In June this year, 34 states had taken some action on equal pay legislation. New Hampshire's governor signed a bill making it easier for women to bring equal pay claims in the state. In Alabama and South Dakota, legislators passed resolutions urging employers to review male and female pay patterns.
Around the country, millions of civic activists, labor unions and church leaders have come together to boost wages for low-paid workers. Ten states and the District of Columbia joined together to lobby for higher wages for low-paid workers. California, Connecticut and Maryland have made it illegal for employers to retaliate against victims of crime or domestic violence for taking time off to appear in court. In Maine, violence victims must be given leave to attend court or receive medical treatments.
In response to the growing number of working mothers, several states including Minnesota and Tennessee have passed laws requiring employers to accommodate nursing mothers who want to breast-feed their infants. It's the perceived little things that have become big things in state legislatures.
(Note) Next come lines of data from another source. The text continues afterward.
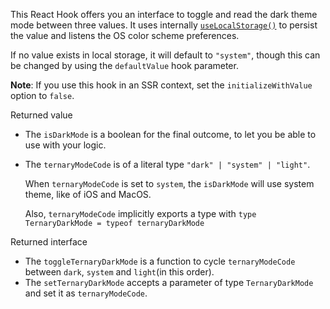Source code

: This React Hook offers you an interface to toggle and read the dark theme mode between three values. It uses internally [`useLocalStorage()`](/react-hook/use-local-storage) to persist the value and listens the OS color scheme preferences.

If no value exists in local storage, it will default to `"system"`, though this can be changed by using the `defaultValue` hook parameter.

**Note**: If you use this hook in an SSR context, set the `initializeWithValue` option to `false`.

Returned value

- The `isDarkMode` is a boolean for the final outcome, to let you be able to use with your logic.
- The `ternaryModeCode` is of a literal type `"dark" | "system" | "light"`.

  When `ternaryModeCode` is set to `system`, the `isDarkMode` will use system theme, like of iOS and MacOS.

  Also, `ternaryModeCode` implicitly exports a type with `type TernaryDarkMode = typeof ternaryDarkMode`

Returned interface

- The `toggleTernaryDarkMode` is a function to cycle `ternaryModeCode` between `dark`, `system` and `light`(in this order).
- The `setTernaryDarkMode` accepts a parameter of type `TernaryDarkMode` and set it as `ternaryModeCode`.
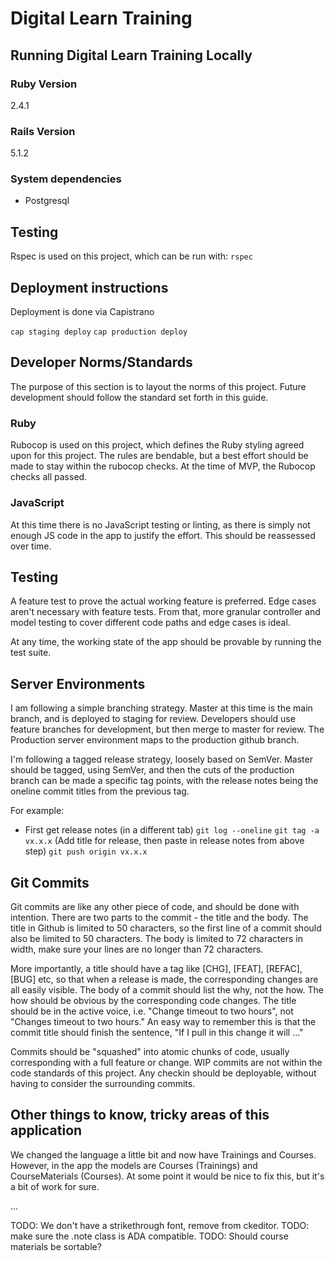 # Digital Learn Training

## Running Digital Learn Training Locally

### Ruby Version

2.4.1

### Rails Version

5.1.2

### System dependencies

* Postgresql

## Testing

Rspec is used on this project, which can be run with: `rspec`

## Deployment instructions

Deployment is done via Capistrano

`cap staging deploy`
`cap production deploy`

## Developer Norms/Standards

The purpose of this section is to layout the norms of this project.  Future development should follow the standard set forth in this guide.

### Ruby

Rubocop is used on this project, which defines the Ruby styling agreed upon for this project.  The rules are bendable, but a best effort should be made to stay within the rubocop checks.  At the time of MVP, the Rubocop checks all passed.

### JavaScript

At this time there is no JavaScript testing or linting, as there is simply not enough JS code in the app to justify the effort. This should be reassessed over time.

## Testing

A feature test to prove the actual working feature is preferred.  Edge cases aren't necessary with feature tests.  From that, more granular controller and model testing to cover different code paths and edge cases is ideal.

At any time, the working state of the app should be provable by running the test suite.

## Server Environments

I am following a simple branching strategy.  Master at this time is the main branch, and is deployed to staging for review.  Developers should use feature branches for development, but then merge to master for review. The Production server environment maps to the production github branch.

I'm following a tagged release strategy, loosely based on SemVer.  Master should be tagged, using SemVer, and then the cuts of the production branch can be made a specific tag points, with the release notes being the oneline commit titles from the previous tag.

For example:

* First get release notes (in a different tab)
`git log --oneline`
`git tag -a vx.x.x` (Add title for release, then paste in release notes from above step)
`git push origin vx.x.x`

## Git Commits

Git commits are like any other piece of code, and should be done with intention.  There are two parts to the commit - the
title and the body.  The title in Github is limited to 50 characters, so the first line of a commit should also be limited to 50 characters.  The body is limited to 72 characters in width, make sure your lines are no longer than 72 characters.

More importantly, a title should have a tag like [CHG], [FEAT], [REFAC], [BUG] etc, so that when a release is made, the corresponding changes are all easily visible.  The body of a commit should list the why, not the how.  The how should be obvious by the corresponding code changes.  The title should be in the active voice, i.e. "Change timeout to two hours", not "Changes timeout to two hours."  An easy way to remember this is that the commit title should finish the sentence, "If I pull in this change it will ..."

Commits should be "squashed" into atomic chunks of code, usually corresponding with a full feature or change.  WIP commits are not within the code standards of this project.  Any checkin should be deployable, without having to consider the surrounding commits.

## Other things to know, tricky areas of this application

We changed the language a little bit and now have Trainings and Courses.  However, in the app the models are Courses (Trainings) and CourseMaterials (Courses).  At some point it would be nice to fix this, but it's a bit of work for sure.

...

TODO: We don't have a strikethrough font, remove from ckeditor.
TODO: make sure the .note class is ADA compatible.
TODO: Should course materials be sortable?
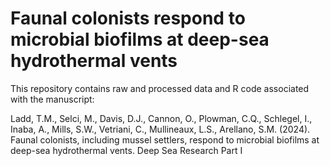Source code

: # Faunal colonists respond to microbial biofilms at deep-sea hydrothermal vents

This repository contains raw and processed data and R code associated with the manuscript:

Ladd, T.M., Selci, M., Davis, D.J., Cannon, O., Plowman, C.Q., Schlegel, I., Inaba, A., Mills, S.W., Vetriani, C., Mullineaux, L.S., Arellano, S.M. (2024). Faunal colonists, including mussel settlers, respond to microbial biofilms at deep-sea hydrothermal vents. Deep Sea Research Part I
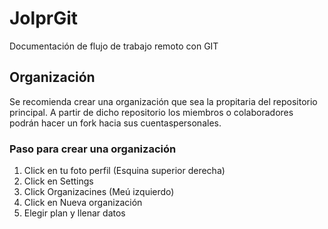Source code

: # JolprGit
Documentación de flujo de trabajo remoto con GIT

## Organización

Se recomienda crear una organización que sea la propitaria del repositorio principal. A partir de dicho repositorio los miembros o colaboradores podrán hacer un fork hacia sus cuentaspersonales.

### Paso para crear una organización

1. Click en tu foto perfil (Esquina superior derecha)
2. Click en Settings
3. Click Organizacines (Meú izquierdo)
4. Click en Nueva organización
5. Elegir plan y llenar datos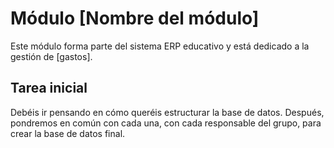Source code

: # Módulo [Nombre del módulo]

Este módulo forma parte del sistema ERP educativo y está dedicado a la gestión de [gastos].

## Tarea inicial
Debéis ir pensando en cómo queréis estructurar la base de datos. Después, pondremos en común con cada una, con cada responsable del grupo, para crear la base de datos final.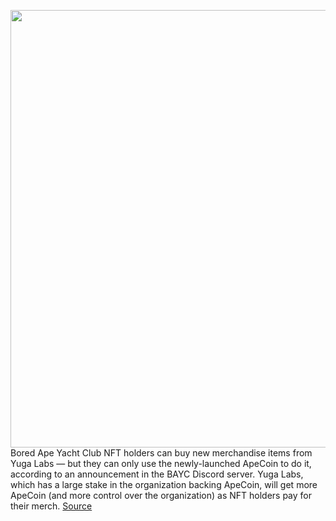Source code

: <img src='https://cdn.vox-cdn.com/thumbor/ekmbFlnPQvSMu7BfJRbW1cVSIl8=/0x0:2880x1344/1200x800/filters:focal(1210x442:1670x902)/cdn.vox-cdn.com/uploads/chorus_image/image/70682238/Screen_Shot_2022_03_16_at_6.32.10_PM.0.png' width='700px' /><br/>
Bored Ape Yacht Club NFT holders can buy new merchandise items from Yuga Labs — but they can only use the newly-launched ApeCoin to do it, according to an announcement in the BAYC Discord server. Yuga Labs, which has a large stake in the organization backing ApeCoin, will get more ApeCoin (and more control over the organization) as NFT holders pay for their merch.
<a href='https://www.theverge.com/2022/3/28/23000264/apecoin-bored-ape-yacht-club-bayc-merch-dao'> Source <a/>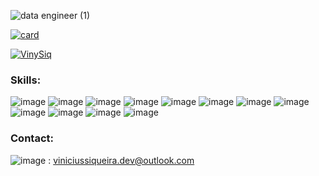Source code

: ![data engineer (1)](https://user-images.githubusercontent.com/97056856/176077383-4555b16d-43ff-4ecc-a005-f4c1dea2b9cb.png)

[![card](https://github-readme-stats.vercel.app/api?username=vinisiq&theme=dark)](https://github.com/anuraghazra/github-readme-stats)

[![VinySiq](https://github-readme-stats.vercel.app/api/top-langs/?username=vinisiq&hide=html&layout=compact&theme=dark)](https://github.com/anuraghazra/github-readme-stats)


### Skills:
![image](https://img.shields.io/badge/Python-14354C?style=for-the-badge&logo=python&logoColor=white) ![image](https://img.shields.io/badge/R-276DC3?style=for-the-badge&logo=r&logoColor=white) ![image](https://img.shields.io/badge/JavaScript-323330?style=for-the-badge&logo=javascript&logoColor=F7DF1E) ![image](https://img.shields.io/badge/Node.js-43853D?style=for-the-badge&logo=node.js&logoColor=white) ![image](https://img.shields.io/badge/Flask-000000?style=for-the-badge&logo=flask&logoColor=white) ![image](https://img.shields.io/badge/MySQL-00000F?style=for-the-badge&logo=mysql&logoColor=white) ![image](https://img.shields.io/badge/MongoDB-4EA94B?style=for-the-badge&logo=mongodb&logoColor=white) ![image](	https://img.shields.io/badge/Redis-D9281A?style=for-the-badge&logo=redis&logoColor=white) ![image](https://img.shields.io/badge/SQLite-07405E?style=for-the-badge&logo=sqlite&logoColor=white) ![image](https://img.shields.io/badge/Amazon_AWS-232F3E?style=for-the-badge&logo=amazon-aws&logoColor=white) ![image](https://img.shields.io/badge/Terraform-7B42BC?style=for-the-badge&logo=terraform&logoColor=white) ![image](https://img.shields.io/badge/Docker-2496ED?style=for-the-badge&logo=docker&logoColor=white)

### Contact:

![image](https://img.shields.io/badge/Microsoft_Outlook-0078D4?style=for-the-badge&logo=microsoft-outlook&logoColor=white)  : viniciussiqueira.dev@outlook.com

<!---
VinySiq/VinySiq is a ✨ special ✨ repository because its `README.md` (this file) appears on your GitHub profile.
You can click the Preview link to take a look at your changes.
--->
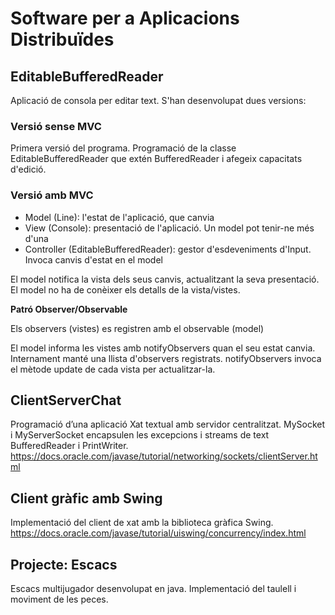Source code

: # Software per a Aplicacions Distribuïdes

## EditableBufferedReader

Aplicació de consola per editar text. S'han desenvolupat dues versions:

### Versió sense MVC

Primera versió del programa. Programació de la classe EditableBufferedReader que extén BufferedReader i afegeix capacitats d'edició.

### Versió amb MVC

- Model (Line): l'estat de l'aplicació, que canvia
- View (Console): presentació de l'aplicació. Un model pot tenir-ne més d'una
- Controller (EditableBufferedReader): gestor d'esdeveniments d'Input. Invoca canvis d'estat en el model

El model notifica la vista dels seus canvis, actualitzant la seva presentació. El model no ha de conèixer els detalls de la vista/vistes.

**Patró Observer/Observable**

Els observers (vistes) es registren amb el observable (model)

El model informa les vistes amb notifyObservers quan el seu estat canvia. Internament manté una llista d'observers registrats. notifyObservers invoca el mètode update de cada vista per actualitzar-la.

## ClientServerChat

Programació d’una aplicació Xat textual amb servidor centralitzat.
MySocket i MyServerSocket encapsulen les excepcions i streams de text BufferedReader i PrintWriter.
https://docs.oracle.com/javase/tutorial/networking/sockets/clientServer.html

## Client gràfic amb Swing

Implementació del client de xat amb la biblioteca gràfica Swing.
https://docs.oracle.com/javase/tutorial/uiswing/concurrency/index.html

## Projecte: Escacs

Escacs multijugador desenvolupat en java. Implementació del taulell i moviment de les peces.
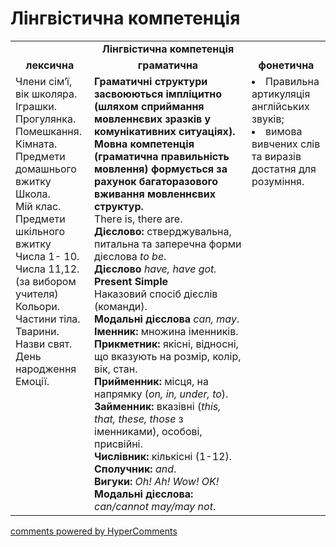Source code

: <div id="hypercomments_widget" class="js-hypercomments-widget invisible"></div>

# Лінгвістична компетенція

<table>
  <tr>
    <td align="center" colspan="3"><b>Лінгвістична компетенція</b></td>
  </tr>
            <tr>
                <td align="center"><b>лексична</b></td>
                <td align="center"><b>граматична</b></td>
                <td align="center"><b>фонетична</b></td>
            </tr>
            <tr>
                <td width="25%" style="vertical-align:top !important;">
                Члени сім’ї, вік школяра.<br>
            Іграшки.<br>
            Прогулянка.<br>
            Помешкання. <br>
            Кімната.<br>
            Предмети домашнього вжитку<br>
            Школа.<br>
            Мій клас.<br>
            Предмети шкільного вжитку<br>
            Числа 1- 10. <br>
            Числа 11,12. <br>
            (за вибором учителя)<br>
            Кольори.<br>
            Частини тіла.<br> 
            Тварини. <br>
            Назви свят.<br>
            День народження<br>
            Емоції.<br>
            <td width="50%" style="vertical-align:top !important;"><b>Граматичні структури засвоюються імпліцитно (шляхом сприймання  мовленнєвих зразків у комунікативних ситуаціях).
Мовна компетенція (граматична правильність мовлення) формується за рахунок багаторазового вживання  мовленнєвих структур.</b><br>
Therе is, there are.<br>
<b>Дієслово:</b> стверджувальна, питальна та заперечна форми  дієслова <i>to be</i>.<br>
 <b>Дієслово</b>  <i>have, have got.</i><br>
<b>Present Simple</b><br>
Наказовий спосіб дієслів (команди).<br> 
<b>Mодальні дієслова</b>  
<i>can, may</i>.<br>
<b>Іменник:</b> множина іменників.<br>
<b>Прикметник:</b> якісні, відносні, що вказують на розмір, колір, вік, стан.<br>
<b>Прийменник:</b> місця, на напрямку (<i>on, in, under, to</i>).<br>
<b>Займенник:</b> вказівні (<i>this, that, these, those</i> з іменниками), особові, присвійні.<br> 
<b>Числівник:</b> кількісні (1-12).<br>
<b>Сполучник:</b> <i>and</i>.<br>
<b>Вигуки:</b> <i>Oh! Ah! Wow! OK!</i> <br>
<b>Модальні дієслова:</b> <i>can/cannot may/may not</i>.
</td>
                <td width="25%" style="vertical-align:top !important;"><li>Правильна артикуляція англійських звуків;</li>
<li>вимова вивчених слів та виразів достатня для розуміння.</li>
</td>
            </tr>
</table>

<div class="js-hypercomments-container">
    <a href="http://hypercomments.com" class="hc-link" title="comments widget">comments powered by HyperComments</a>
</div>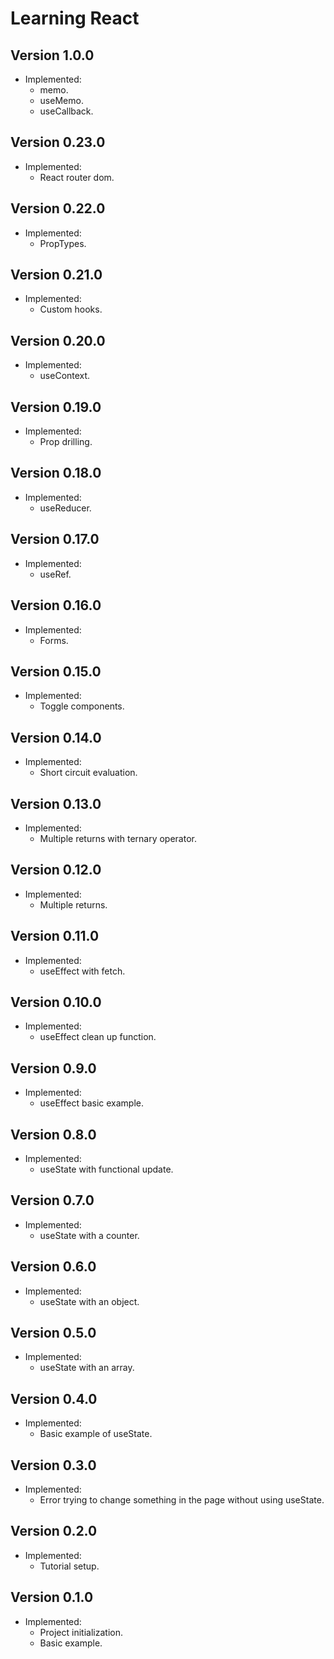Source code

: # Learning React

## Version 1.0.0
- Implemented:
  - memo.
  - useMemo.
  - useCallback.

## Version 0.23.0
- Implemented:
  - React router dom.

## Version 0.22.0
- Implemented:
  - PropTypes.

## Version 0.21.0
- Implemented:
  - Custom hooks.

## Version 0.20.0
- Implemented:
  - useContext.

## Version 0.19.0
- Implemented:
  - Prop drilling.

## Version 0.18.0
- Implemented:
  - useReducer.

## Version 0.17.0
- Implemented:
  - useRef.

## Version 0.16.0
- Implemented:
  - Forms.

## Version 0.15.0
- Implemented:
  - Toggle components.

## Version 0.14.0
- Implemented:
  - Short circuit evaluation.

## Version 0.13.0
- Implemented:
  - Multiple returns with ternary operator.

## Version 0.12.0
- Implemented:
  - Multiple returns.

## Version 0.11.0
- Implemented:
  - useEffect with fetch.

## Version 0.10.0
- Implemented:
  - useEffect clean up function.

## Version 0.9.0
- Implemented:
  - useEffect basic example.

## Version 0.8.0
- Implemented:
  - useState with functional update.

## Version 0.7.0
- Implemented:
  - useState with a counter.

## Version 0.6.0
- Implemented:
  - useState with an object.

## Version 0.5.0
- Implemented:
  - useState with an array.

## Version 0.4.0
- Implemented:
  - Basic example of useState.

## Version 0.3.0
- Implemented:
  - Error trying to change something in the page without using useState.

## Version 0.2.0
- Implemented:
  - Tutorial setup.

## Version 0.1.0
- Implemented:
  - Project initialization.
  - Basic example.
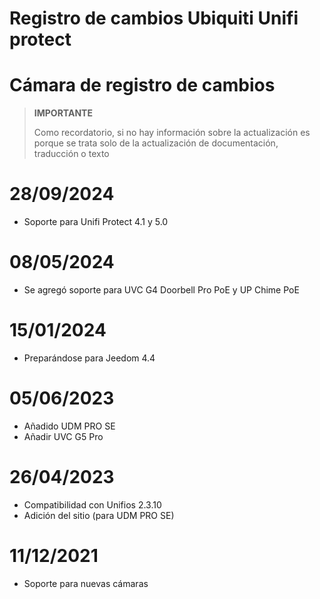# Registro de cambios Ubiquiti Unifi protect

# Cámara de registro de cambios

>**IMPORTANTE**
>
>Como recordatorio, si no hay información sobre la actualización es porque se trata solo de la actualización de documentación, traducción o texto

# 28/09/2024

- Soporte para Unifi Protect 4.1 y 5.0

# 08/05/2024

- Se agregó soporte para UVC G4 Doorbell Pro PoE y UP Chime PoE

# 15/01/2024

- Preparándose para Jeedom 4.4

# 05/06/2023

- Añadido UDM PRO SE
- Añadir UVC G5 Pro

# 26/04/2023

- Compatibilidad con Unifios 2.3.10
- Adición del sitio (para UDM PRO SE)

# 11/12/2021

- Soporte para nuevas cámaras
(Editor's Note: Material in this column has been obtained from news articles written by David S. Broder and Kirsten Downey Grimsley in the Washington Post national weekly edition.)
On the lighter side...
The bottom line
A woman went to visit a friend who was babysitting her 6-year-old grandson and the newest arrival, a granddaughter. She hadn't seen the baby girl, and when she arrived at the house, the little boy said, "Come see my sister."
The lad then led his grandmother's friend into the nursery, where the baby had been put down for a nap. "She's beautiful," said the friend. "And I'll bet she's already spoiled."
The baby's big brother thought for a moment, then replied, "Naw, she's not spoiled. She smelled like that when they brought her home from the hospital."
Middle of the road
You've reached middle age when you're not inclined to exercise anything but caution.